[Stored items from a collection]
▼
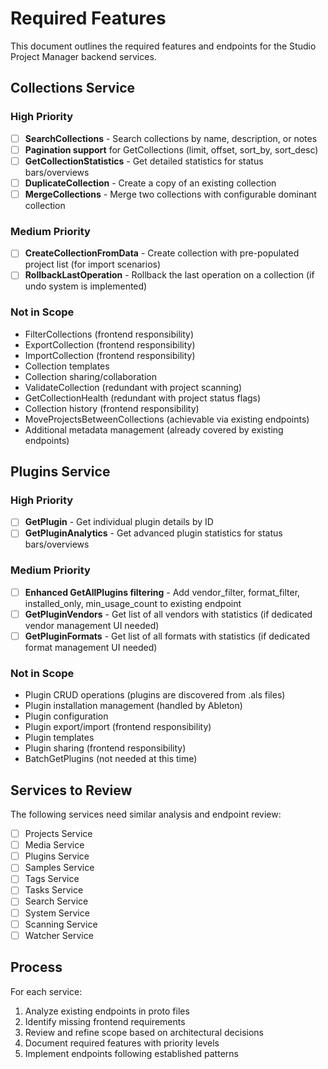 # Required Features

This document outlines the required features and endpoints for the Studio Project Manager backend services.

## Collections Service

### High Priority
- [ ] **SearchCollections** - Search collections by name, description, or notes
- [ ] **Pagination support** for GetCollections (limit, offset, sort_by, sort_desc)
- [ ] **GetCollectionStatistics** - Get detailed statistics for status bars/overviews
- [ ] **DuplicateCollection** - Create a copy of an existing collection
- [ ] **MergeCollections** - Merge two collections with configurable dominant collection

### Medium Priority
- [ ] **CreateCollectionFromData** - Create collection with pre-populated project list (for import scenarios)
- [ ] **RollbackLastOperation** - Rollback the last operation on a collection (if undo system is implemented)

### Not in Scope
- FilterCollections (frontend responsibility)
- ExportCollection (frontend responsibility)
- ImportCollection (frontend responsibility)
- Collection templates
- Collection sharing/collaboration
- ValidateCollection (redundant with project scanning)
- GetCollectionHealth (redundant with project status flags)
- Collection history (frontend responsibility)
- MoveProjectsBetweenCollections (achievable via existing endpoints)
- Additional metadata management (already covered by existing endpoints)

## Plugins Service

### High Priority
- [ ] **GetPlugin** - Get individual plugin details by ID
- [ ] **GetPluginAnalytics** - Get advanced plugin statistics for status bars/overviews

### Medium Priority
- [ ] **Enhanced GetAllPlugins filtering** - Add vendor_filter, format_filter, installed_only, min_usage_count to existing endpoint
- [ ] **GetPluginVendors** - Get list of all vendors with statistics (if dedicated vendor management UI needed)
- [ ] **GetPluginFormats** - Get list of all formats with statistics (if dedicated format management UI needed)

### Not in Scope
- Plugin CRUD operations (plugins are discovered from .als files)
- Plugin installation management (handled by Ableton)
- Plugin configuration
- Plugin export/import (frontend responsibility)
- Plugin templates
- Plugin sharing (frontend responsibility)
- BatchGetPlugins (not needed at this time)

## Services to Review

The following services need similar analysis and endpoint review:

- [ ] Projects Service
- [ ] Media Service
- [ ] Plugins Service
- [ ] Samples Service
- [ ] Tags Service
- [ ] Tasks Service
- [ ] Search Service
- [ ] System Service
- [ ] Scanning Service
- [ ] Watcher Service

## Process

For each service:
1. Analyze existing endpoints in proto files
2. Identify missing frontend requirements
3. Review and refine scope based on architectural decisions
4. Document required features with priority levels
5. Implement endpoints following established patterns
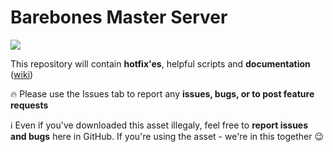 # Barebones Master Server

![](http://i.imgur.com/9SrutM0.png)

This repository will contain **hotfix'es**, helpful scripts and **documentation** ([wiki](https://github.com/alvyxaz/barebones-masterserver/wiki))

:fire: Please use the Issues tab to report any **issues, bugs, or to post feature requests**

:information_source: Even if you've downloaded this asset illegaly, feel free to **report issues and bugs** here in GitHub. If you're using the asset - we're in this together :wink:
▲
▼
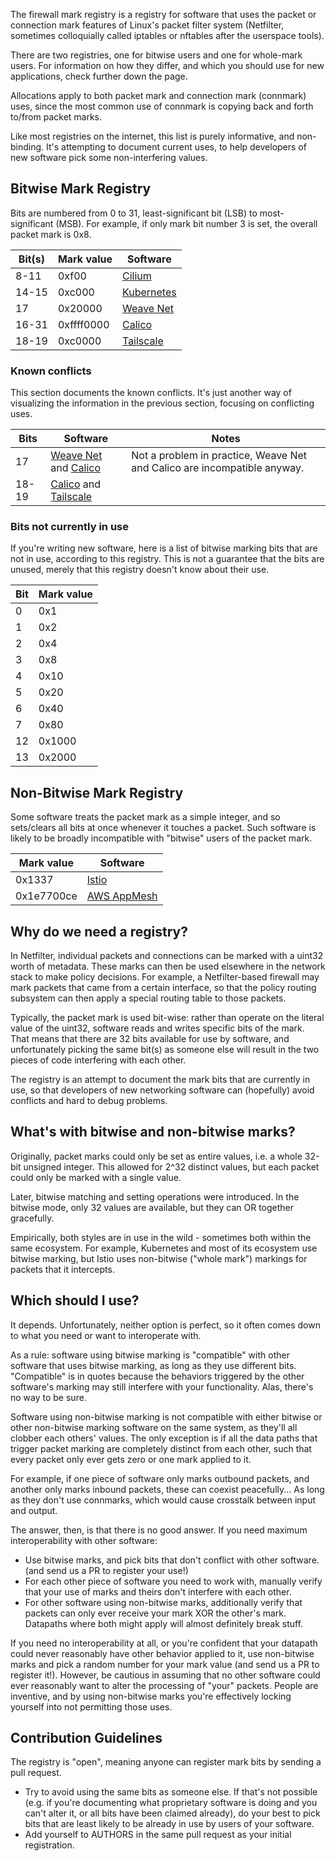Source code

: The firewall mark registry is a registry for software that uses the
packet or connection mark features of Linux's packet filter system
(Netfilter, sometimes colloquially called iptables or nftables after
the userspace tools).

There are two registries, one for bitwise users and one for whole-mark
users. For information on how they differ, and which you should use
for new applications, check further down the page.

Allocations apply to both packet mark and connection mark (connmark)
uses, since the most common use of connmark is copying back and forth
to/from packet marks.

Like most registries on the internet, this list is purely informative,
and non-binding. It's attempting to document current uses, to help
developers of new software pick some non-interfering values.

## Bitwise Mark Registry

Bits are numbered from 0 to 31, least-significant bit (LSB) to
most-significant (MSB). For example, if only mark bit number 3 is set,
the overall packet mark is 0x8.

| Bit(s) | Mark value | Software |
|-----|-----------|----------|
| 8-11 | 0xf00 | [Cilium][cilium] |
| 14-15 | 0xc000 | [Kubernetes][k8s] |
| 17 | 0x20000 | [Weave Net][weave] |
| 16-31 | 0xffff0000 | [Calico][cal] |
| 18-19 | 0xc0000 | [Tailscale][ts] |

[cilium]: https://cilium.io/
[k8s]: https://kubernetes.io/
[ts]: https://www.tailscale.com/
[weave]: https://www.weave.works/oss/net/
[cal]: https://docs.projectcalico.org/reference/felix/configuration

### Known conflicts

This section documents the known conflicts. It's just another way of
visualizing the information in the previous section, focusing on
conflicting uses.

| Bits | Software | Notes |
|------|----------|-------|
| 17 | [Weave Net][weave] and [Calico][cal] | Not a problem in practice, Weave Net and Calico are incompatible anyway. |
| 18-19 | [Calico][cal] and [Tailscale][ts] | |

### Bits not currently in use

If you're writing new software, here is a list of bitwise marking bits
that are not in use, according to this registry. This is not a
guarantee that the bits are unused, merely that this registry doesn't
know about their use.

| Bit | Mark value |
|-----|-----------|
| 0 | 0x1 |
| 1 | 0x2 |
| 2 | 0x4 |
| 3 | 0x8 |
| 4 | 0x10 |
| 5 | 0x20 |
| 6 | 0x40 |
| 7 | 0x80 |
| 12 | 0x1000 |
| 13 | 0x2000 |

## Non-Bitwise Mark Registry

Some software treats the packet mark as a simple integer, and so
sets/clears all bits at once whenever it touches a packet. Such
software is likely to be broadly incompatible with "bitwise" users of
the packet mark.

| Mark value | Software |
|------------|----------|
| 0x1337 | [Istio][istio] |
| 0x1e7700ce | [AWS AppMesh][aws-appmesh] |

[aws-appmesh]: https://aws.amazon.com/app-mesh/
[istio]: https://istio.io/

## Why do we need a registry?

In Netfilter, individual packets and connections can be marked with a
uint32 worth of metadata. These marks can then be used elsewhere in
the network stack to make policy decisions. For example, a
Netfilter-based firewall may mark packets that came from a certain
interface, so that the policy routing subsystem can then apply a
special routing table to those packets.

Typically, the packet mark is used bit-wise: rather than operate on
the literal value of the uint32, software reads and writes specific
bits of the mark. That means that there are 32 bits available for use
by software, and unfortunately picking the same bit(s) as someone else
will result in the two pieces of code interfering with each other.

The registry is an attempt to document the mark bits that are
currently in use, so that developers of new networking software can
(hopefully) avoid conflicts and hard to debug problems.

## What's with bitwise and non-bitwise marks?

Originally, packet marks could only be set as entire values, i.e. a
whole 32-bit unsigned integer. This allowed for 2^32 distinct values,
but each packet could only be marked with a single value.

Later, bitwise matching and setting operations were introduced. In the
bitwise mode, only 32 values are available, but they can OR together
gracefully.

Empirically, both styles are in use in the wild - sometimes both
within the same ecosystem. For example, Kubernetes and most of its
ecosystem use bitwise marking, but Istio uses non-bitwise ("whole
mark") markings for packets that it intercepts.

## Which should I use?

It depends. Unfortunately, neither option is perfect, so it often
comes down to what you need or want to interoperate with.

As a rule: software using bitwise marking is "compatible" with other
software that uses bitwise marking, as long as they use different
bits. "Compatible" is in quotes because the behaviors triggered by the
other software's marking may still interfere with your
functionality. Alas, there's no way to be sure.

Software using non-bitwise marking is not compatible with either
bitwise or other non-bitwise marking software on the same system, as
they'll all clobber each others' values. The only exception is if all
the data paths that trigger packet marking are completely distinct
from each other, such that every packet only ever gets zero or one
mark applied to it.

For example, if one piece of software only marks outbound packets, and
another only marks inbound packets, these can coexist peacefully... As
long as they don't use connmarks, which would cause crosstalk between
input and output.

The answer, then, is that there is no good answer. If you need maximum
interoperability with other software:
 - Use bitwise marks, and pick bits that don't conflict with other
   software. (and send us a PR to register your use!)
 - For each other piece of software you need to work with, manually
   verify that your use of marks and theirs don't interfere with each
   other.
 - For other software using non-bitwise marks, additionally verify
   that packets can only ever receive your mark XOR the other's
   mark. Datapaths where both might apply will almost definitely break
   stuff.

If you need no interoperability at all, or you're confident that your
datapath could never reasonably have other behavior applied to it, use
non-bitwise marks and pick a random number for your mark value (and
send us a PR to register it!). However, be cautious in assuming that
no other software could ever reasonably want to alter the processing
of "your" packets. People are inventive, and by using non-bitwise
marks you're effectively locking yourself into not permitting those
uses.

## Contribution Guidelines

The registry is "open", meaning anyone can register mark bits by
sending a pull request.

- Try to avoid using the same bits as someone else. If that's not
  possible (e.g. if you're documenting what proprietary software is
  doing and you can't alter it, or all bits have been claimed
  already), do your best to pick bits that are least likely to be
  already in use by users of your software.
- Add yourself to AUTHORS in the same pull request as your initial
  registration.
▲
Taking the entries above, write out exactly the lines starting with the line containing "- Add yourself" and going on through the line containing "registration.", both included, and nothing else.

- Add yourself to AUTHORS in the same pull request as your initial
  registration.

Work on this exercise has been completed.